**Assignment:** Give the listing again word for word, excluding the pictures it contains.

Provided data START

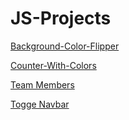 # JS-Projects


[Background-Color-Flipper](https://background-color-flipper.netlify.app/)

[Counter-With-Colors](https://counter-with-colors.netlify.app/)

[Team Members](https://team-members.netlify.app/)

[Togge Navbar](toggle-navbar.netlify.app)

Provided data END

**The completed task:**
 # JS-Projects


[Background-Color-Flipper](https://background-color-flipper.netlify.app/)

[Counter-With-Colors](https://counter-with-colors.netlify.app/)

[Team Members](https://team-members.netlify.app/)

[Togge Navbar](toggle-navbar.netlify.app)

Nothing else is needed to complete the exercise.